Let´s make one thing clear. If you don´t want to hurt/kill animals then going vegan is the worst possible option. More animals are killed whilst prepping, sowing and harvesting crops than are killed in the meat industry.

Tens of millions of animals are killed this way, or is it ok to kill a mouse, mole, fox, beetle, but not a cow or pig?

There is no way that you will not hurt/kill animals as long as you live, so going vegan is definitely not a solution.

5 Years Ago

First, I'm on a 21-day vegan diet. If it works, I will stay on it. My biggest difficulty is giving up lactose. Cheese, ice cream, chocolate, ..., taste so good. Second, it is not true that everyone can get all their nutrients on a vegan diet. I have UC (Ulcerative Colitis), which means I loose a lot of blood. People who loose a lot of blood have a very difficult time getting enough iron and B-vitamins even when they are eating meat and taking iron and B-vitamin supplements. Many of us have had to get blood transfusions. That being said, yes, for the normal person, you should be able to get all the nutrients you need on a vegan diet. Just try to stay away from junk food and make sure you get enough iron and B-vitamins in your diet. And if your body gets low on iron and B-vitamins, then take supplements. Remember to take a vitamin-C supplement or eat some fruit when your take my iron supplement. Vitamin C helps the body to digest iron. Also, don't have any calcium with the iron supplement. Calcium makes it difficult for the body to digest iron.

6 Years Ago

Most Americans outside of extreme cold areas like Alaska, desert areas could be more vegan. Although I think the word vegan can have eclectic, odd connotations to some people. But stop and think of the number of people who have dairy sensitivities,are allergic to eggs, or avoid meat because is cholesterol issues. Knowing how to make some great foods that do not have or need eggs, diary, meat shows you care that everyone eating gets something good and isn't left out.
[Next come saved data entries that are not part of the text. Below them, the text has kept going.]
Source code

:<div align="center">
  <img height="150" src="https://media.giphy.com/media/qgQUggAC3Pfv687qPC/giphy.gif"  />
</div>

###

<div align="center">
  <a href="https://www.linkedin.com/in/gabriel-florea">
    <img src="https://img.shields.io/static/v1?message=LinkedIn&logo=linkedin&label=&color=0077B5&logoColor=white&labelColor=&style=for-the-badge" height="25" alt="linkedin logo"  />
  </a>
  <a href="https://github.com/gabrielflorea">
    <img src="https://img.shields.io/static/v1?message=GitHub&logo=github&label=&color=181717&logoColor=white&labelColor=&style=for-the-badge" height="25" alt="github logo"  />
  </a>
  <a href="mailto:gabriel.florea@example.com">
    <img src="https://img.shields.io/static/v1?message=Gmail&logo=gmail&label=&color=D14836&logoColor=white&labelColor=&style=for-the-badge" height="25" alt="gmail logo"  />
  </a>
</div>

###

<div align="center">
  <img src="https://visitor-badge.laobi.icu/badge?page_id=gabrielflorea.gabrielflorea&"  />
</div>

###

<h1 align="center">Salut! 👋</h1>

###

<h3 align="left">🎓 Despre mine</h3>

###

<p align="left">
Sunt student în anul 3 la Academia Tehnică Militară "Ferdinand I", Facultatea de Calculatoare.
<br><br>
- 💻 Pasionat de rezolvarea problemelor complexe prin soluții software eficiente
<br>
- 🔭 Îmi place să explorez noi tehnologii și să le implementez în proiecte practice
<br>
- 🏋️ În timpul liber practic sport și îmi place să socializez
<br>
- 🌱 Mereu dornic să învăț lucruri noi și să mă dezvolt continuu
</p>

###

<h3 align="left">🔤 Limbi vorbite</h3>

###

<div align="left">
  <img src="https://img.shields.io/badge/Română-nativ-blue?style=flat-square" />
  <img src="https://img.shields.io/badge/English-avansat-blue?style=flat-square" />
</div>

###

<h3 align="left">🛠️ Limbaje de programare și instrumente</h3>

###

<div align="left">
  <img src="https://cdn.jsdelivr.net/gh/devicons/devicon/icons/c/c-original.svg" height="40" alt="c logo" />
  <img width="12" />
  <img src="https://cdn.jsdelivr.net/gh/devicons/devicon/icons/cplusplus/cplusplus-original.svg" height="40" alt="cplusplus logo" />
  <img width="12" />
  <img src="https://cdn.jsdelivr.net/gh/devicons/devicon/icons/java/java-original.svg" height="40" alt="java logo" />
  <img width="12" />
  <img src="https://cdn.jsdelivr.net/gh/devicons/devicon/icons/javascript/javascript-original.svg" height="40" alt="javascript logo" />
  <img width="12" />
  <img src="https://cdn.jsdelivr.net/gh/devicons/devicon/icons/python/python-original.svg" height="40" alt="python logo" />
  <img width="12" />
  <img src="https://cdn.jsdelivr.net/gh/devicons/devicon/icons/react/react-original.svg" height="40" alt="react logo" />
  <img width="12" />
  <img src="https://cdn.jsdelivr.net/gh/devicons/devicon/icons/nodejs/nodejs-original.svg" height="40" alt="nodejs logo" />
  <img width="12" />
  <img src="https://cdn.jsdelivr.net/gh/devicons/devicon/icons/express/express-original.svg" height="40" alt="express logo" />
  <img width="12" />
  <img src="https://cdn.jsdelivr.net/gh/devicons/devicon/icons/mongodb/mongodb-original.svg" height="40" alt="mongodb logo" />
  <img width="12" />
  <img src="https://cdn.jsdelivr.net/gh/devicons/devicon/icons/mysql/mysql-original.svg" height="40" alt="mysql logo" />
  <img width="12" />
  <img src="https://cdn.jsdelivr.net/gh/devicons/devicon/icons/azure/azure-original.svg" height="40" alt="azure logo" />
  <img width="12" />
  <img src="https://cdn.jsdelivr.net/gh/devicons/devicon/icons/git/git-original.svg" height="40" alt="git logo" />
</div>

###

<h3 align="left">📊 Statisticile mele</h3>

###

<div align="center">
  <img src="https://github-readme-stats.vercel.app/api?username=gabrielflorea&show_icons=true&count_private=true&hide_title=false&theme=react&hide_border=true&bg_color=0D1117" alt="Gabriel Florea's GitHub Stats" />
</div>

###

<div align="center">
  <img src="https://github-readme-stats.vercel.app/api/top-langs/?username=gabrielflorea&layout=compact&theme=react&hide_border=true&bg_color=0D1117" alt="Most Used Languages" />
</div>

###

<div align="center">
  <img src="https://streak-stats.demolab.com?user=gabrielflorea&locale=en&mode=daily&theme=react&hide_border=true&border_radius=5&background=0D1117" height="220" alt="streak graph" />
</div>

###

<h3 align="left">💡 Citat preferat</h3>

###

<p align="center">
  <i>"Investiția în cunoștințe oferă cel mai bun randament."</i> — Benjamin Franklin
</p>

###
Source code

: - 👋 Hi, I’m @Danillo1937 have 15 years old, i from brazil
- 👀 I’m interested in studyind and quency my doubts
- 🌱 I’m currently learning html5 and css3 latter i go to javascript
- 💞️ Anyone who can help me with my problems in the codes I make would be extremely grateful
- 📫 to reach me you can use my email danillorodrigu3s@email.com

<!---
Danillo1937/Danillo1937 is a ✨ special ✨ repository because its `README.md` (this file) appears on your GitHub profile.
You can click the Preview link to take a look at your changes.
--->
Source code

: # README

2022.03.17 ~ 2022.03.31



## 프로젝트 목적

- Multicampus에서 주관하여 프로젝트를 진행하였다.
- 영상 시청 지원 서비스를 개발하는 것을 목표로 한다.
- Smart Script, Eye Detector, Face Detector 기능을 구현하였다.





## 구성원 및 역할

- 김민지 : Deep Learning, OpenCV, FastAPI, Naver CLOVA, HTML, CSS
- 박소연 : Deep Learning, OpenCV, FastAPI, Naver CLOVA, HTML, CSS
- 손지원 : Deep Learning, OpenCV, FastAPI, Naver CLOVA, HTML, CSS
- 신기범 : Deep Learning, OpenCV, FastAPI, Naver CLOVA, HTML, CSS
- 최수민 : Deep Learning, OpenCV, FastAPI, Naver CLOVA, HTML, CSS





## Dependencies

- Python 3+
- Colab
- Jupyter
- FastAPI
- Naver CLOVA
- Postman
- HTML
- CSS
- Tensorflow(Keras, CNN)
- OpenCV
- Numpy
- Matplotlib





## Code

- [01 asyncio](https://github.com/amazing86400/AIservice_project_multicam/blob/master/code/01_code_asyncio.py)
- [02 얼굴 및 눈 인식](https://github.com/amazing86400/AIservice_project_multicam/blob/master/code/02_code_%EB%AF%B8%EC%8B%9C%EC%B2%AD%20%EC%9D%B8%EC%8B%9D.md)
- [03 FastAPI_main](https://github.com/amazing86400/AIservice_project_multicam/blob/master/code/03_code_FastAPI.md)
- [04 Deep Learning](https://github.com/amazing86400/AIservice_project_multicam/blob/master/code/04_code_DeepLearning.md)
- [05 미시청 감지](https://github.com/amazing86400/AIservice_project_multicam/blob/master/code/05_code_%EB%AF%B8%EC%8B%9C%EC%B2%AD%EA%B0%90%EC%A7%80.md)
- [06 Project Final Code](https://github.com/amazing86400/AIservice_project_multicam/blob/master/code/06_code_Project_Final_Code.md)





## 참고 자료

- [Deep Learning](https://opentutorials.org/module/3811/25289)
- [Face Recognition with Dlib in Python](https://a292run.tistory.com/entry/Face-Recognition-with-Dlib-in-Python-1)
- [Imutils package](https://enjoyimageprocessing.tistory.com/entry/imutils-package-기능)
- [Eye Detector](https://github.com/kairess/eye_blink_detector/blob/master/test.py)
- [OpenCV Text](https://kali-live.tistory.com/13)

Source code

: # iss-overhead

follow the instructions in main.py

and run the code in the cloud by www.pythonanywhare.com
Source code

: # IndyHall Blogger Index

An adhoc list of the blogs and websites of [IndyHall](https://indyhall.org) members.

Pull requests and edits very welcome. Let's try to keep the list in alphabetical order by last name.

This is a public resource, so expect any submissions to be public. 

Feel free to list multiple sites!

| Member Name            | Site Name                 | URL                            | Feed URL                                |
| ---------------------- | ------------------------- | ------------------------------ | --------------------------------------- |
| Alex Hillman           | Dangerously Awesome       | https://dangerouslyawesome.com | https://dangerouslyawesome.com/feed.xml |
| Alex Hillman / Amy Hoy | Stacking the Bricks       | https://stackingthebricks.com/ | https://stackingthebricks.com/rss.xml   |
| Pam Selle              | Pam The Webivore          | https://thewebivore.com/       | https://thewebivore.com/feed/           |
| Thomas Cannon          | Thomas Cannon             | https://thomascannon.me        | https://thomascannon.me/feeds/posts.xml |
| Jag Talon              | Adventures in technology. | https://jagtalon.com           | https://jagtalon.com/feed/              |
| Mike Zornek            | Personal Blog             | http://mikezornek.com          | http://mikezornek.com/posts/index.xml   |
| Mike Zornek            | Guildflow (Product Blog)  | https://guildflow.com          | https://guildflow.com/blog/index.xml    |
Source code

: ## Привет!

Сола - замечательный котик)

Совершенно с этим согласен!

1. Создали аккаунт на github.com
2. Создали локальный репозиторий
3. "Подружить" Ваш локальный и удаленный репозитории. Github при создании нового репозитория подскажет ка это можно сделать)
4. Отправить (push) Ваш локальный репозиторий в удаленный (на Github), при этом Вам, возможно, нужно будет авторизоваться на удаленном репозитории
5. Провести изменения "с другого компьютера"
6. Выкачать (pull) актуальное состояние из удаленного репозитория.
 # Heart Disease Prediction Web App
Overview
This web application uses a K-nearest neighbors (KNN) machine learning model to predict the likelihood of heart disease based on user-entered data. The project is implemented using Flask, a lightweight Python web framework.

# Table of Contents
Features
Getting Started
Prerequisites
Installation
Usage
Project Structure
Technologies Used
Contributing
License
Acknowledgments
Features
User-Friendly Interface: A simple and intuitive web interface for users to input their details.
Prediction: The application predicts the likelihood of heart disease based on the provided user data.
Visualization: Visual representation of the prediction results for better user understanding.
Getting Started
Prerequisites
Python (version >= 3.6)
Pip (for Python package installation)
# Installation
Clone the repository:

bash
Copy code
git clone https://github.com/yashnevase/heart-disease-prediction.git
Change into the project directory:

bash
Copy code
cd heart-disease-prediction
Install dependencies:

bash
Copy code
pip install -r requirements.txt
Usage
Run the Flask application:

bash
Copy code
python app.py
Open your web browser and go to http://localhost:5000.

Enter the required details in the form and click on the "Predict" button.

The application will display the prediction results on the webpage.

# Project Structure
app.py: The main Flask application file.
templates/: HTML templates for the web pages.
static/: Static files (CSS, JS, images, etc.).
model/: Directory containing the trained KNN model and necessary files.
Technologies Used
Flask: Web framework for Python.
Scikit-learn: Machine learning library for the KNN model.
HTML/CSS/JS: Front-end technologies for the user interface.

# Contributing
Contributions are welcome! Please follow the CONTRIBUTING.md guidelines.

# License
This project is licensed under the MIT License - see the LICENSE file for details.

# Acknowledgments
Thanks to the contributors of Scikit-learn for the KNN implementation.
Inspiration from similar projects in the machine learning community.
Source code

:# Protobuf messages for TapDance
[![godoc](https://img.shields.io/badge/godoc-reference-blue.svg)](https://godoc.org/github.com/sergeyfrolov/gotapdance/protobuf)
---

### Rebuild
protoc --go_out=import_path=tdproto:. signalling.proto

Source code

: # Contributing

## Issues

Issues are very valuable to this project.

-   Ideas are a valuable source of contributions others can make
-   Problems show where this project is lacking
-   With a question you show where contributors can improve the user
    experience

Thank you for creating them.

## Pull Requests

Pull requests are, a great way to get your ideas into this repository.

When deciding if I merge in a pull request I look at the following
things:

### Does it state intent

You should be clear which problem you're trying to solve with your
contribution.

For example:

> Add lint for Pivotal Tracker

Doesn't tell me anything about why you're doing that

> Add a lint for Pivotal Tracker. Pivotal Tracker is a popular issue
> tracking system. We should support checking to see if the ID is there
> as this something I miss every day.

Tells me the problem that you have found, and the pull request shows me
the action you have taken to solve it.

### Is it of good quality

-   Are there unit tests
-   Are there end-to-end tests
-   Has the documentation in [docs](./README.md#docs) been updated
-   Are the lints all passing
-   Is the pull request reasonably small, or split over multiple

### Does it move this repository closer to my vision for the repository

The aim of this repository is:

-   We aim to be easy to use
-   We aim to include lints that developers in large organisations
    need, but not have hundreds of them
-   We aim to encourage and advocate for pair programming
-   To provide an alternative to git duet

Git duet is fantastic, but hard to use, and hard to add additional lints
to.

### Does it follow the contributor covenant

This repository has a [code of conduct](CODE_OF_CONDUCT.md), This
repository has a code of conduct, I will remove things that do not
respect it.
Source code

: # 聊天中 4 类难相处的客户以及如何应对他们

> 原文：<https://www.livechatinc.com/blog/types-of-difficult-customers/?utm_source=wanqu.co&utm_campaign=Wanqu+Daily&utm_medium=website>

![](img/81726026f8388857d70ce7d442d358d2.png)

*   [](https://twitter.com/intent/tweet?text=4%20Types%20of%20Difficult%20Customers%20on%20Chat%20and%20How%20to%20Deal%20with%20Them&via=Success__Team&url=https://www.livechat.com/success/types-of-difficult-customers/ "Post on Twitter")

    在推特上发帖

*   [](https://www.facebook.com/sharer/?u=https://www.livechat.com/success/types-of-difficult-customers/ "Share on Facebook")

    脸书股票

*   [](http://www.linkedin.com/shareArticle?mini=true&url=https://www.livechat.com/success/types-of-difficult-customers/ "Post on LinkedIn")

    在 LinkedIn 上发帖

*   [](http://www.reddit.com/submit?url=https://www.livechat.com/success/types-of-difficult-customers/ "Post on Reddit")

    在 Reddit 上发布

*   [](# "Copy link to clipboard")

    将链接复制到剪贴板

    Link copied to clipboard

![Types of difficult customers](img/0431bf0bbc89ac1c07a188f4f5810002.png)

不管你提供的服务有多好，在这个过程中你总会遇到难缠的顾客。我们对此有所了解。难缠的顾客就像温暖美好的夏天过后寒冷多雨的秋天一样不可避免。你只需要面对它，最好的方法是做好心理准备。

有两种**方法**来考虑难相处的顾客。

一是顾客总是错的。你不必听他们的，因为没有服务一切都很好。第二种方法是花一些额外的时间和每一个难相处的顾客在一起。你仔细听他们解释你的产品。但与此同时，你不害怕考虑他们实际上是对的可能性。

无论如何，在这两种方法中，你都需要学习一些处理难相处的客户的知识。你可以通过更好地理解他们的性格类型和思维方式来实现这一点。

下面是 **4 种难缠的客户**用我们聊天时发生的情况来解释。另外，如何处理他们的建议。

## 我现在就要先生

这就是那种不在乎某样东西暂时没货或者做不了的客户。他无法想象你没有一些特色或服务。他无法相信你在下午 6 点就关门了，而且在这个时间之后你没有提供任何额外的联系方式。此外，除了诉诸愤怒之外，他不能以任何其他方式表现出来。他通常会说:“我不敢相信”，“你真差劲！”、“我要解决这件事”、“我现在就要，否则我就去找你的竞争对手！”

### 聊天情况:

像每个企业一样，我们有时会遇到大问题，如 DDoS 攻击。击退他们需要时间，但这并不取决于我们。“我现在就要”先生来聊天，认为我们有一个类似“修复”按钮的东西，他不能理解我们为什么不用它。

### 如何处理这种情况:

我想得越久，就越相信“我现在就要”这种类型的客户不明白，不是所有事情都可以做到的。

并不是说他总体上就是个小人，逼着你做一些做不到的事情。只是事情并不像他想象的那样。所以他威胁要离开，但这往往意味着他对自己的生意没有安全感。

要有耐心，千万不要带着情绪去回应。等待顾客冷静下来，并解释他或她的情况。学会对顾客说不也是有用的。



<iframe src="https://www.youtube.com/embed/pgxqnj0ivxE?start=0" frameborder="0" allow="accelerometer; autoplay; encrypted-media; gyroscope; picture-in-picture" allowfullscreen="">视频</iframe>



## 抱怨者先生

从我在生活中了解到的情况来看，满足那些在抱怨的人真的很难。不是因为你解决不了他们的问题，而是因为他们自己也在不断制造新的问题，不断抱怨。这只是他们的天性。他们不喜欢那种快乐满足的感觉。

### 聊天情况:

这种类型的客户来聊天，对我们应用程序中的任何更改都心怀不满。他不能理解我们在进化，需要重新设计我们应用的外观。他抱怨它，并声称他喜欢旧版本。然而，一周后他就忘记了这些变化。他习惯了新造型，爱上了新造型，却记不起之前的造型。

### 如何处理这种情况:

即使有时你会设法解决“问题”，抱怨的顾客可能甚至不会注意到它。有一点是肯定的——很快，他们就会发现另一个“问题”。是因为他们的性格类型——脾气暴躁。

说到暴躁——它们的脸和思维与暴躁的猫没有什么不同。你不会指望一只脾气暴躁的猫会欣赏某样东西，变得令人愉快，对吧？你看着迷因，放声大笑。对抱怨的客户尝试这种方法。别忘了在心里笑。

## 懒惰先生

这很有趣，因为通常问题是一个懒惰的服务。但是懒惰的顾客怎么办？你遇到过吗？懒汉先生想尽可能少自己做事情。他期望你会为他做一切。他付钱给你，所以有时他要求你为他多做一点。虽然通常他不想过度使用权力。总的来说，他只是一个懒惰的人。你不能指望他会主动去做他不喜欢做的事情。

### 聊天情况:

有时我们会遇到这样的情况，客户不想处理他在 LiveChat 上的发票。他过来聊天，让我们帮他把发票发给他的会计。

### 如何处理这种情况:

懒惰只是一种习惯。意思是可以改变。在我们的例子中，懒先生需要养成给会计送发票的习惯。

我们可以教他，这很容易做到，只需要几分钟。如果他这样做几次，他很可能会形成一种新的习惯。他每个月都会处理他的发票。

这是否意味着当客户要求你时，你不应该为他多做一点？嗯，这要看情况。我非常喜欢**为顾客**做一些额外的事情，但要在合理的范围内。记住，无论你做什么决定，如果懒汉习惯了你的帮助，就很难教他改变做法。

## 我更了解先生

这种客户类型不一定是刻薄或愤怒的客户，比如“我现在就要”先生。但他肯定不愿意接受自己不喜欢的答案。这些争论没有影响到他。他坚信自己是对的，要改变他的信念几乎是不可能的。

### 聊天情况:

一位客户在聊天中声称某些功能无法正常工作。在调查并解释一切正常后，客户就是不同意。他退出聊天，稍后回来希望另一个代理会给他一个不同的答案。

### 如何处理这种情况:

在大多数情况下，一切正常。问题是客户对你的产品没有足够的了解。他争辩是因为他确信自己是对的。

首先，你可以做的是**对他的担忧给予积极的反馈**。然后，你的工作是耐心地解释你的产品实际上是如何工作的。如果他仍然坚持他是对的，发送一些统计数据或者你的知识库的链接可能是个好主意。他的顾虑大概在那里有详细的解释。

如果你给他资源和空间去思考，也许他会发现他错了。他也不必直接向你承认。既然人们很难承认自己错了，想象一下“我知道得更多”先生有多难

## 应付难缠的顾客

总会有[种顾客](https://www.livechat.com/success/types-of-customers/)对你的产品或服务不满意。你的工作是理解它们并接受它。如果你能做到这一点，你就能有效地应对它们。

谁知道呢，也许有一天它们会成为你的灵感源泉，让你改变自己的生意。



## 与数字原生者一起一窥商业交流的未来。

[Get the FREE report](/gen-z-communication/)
I choose to be vegan much of the time simply because I have a good vegetable garden, farmers market and easy access to fresh fruits, vegetables and whole grains. While I do drink/use some nut milks, I steer clear of the faux/fake vegan meats since I avoid any processed food whenever possible. And I think some people may not even realize that they have had vegan food and not even thought about it. Tomato based pasta sauces, soups, desserts (don't eat many), as well as non meat sandwiches, and even non meat burgers which are becoming more and more popular.

7 Years Ago

RT @OneGreenPlanet: Check out one of our most popular article's this month & spread the word! -- Why go #Vegan? http://www.onegreenplanet.org/lifestyle/...

7 Years Ago

RT @OneGreenPlanet: Check out one of our most popular article's this month & spread the word! -- Why go #Vegan? http://www.onegreenplanet.org/lifestyle/...

7 Years Ago

RT @OneGreenPlanet: Meat, milk, eggs & fish: all wrong & all involve suffering & death -- Why Go Vegan? We say why not? http://www.flickr.com/photos/kenmat/3040... ...

7 Years Ago

RT @OneGreenPlanet: Meat, milk, eggs & fish: all wrong & all involve suffering & death -- Why Go Vegan? We say why not? http://www.flickr.com/photos/kenmat/3040... ...

7 Years Ago

RT @OneGreenPlanet: Meat, milk, eggs & fish: all wrong & all involve suffering & death -- Why Go Vegan? We say why not? http://www.flickr.com/photos/kenmat/3040... ...

7 Years Ago

RT @OneGreenPlanet: Meat, milk, eggs & fish: all wrong & all involve suffering & death -- Why Go Vegan? We say why not? http://www.flickr.com/photos/kenmat/3040... ...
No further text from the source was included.